[Source records]
============
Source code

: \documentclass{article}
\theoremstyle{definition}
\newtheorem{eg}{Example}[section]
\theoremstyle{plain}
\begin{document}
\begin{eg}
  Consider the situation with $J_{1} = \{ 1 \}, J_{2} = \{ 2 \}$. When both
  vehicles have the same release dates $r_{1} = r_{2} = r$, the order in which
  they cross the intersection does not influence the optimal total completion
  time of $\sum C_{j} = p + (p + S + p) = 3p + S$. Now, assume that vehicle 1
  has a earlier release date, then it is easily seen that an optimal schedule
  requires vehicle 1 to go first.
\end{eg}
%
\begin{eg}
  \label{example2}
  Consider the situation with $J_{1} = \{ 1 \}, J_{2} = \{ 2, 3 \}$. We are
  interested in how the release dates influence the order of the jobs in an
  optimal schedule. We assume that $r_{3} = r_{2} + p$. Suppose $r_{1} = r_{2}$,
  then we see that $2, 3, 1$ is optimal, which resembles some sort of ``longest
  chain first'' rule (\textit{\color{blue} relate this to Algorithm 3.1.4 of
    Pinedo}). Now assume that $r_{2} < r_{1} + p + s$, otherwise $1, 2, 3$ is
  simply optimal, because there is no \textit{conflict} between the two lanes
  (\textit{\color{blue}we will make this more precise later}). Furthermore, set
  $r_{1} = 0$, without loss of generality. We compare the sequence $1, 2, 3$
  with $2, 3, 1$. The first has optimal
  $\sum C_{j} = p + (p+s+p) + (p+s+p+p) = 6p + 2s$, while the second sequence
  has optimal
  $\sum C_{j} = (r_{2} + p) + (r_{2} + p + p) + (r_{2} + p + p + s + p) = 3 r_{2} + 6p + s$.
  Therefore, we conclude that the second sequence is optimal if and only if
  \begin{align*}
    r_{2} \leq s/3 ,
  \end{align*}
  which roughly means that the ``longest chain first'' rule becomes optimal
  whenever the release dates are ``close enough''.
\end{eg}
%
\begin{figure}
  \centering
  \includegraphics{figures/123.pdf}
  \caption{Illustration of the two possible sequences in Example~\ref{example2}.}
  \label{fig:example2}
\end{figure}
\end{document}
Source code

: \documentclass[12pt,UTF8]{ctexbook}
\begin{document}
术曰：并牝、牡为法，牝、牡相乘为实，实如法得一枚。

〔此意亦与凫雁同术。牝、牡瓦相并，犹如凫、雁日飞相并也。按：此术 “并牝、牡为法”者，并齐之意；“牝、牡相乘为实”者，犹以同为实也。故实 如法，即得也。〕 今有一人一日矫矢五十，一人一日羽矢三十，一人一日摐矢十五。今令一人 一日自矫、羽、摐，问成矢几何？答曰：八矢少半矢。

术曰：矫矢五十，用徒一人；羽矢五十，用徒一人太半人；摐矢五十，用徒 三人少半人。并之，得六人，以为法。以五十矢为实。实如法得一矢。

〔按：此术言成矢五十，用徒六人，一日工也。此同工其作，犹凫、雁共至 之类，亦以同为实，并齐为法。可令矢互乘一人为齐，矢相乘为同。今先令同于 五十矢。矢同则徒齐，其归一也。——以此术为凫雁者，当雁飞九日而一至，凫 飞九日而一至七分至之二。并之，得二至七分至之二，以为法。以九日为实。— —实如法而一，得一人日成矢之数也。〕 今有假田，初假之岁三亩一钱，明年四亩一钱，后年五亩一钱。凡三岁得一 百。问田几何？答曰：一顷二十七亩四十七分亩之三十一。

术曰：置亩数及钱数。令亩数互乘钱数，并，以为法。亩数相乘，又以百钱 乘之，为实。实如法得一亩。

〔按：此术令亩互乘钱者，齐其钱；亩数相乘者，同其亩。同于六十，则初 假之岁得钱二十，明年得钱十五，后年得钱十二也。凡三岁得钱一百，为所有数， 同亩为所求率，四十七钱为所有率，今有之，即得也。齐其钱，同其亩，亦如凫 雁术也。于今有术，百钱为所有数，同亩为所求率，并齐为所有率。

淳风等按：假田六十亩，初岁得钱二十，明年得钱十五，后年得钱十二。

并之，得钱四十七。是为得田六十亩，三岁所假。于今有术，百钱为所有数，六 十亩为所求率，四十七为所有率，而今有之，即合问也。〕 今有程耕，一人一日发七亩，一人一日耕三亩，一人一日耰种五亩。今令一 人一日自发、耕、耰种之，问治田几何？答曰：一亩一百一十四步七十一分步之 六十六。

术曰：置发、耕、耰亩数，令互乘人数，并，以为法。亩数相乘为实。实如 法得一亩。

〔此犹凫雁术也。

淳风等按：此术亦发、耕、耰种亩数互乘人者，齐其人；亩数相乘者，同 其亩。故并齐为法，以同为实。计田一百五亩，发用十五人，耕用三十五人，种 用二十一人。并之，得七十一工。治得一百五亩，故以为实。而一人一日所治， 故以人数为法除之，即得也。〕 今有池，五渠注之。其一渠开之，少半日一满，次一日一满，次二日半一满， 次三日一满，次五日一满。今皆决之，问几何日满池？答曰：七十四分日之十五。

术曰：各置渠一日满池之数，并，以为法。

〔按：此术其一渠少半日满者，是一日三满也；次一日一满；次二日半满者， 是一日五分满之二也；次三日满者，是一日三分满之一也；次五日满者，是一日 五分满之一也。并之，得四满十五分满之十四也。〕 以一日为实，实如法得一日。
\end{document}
============
Instructions to follow | Find every line in the records above that holds the word "blue", and copy each one.

Expected output |
  chain first'' rule (\textit{\color{blue} relate this to Algorithm 3.1.4 of
  (\textit{\color{blue}we will make this more precise later}). Furthermore, set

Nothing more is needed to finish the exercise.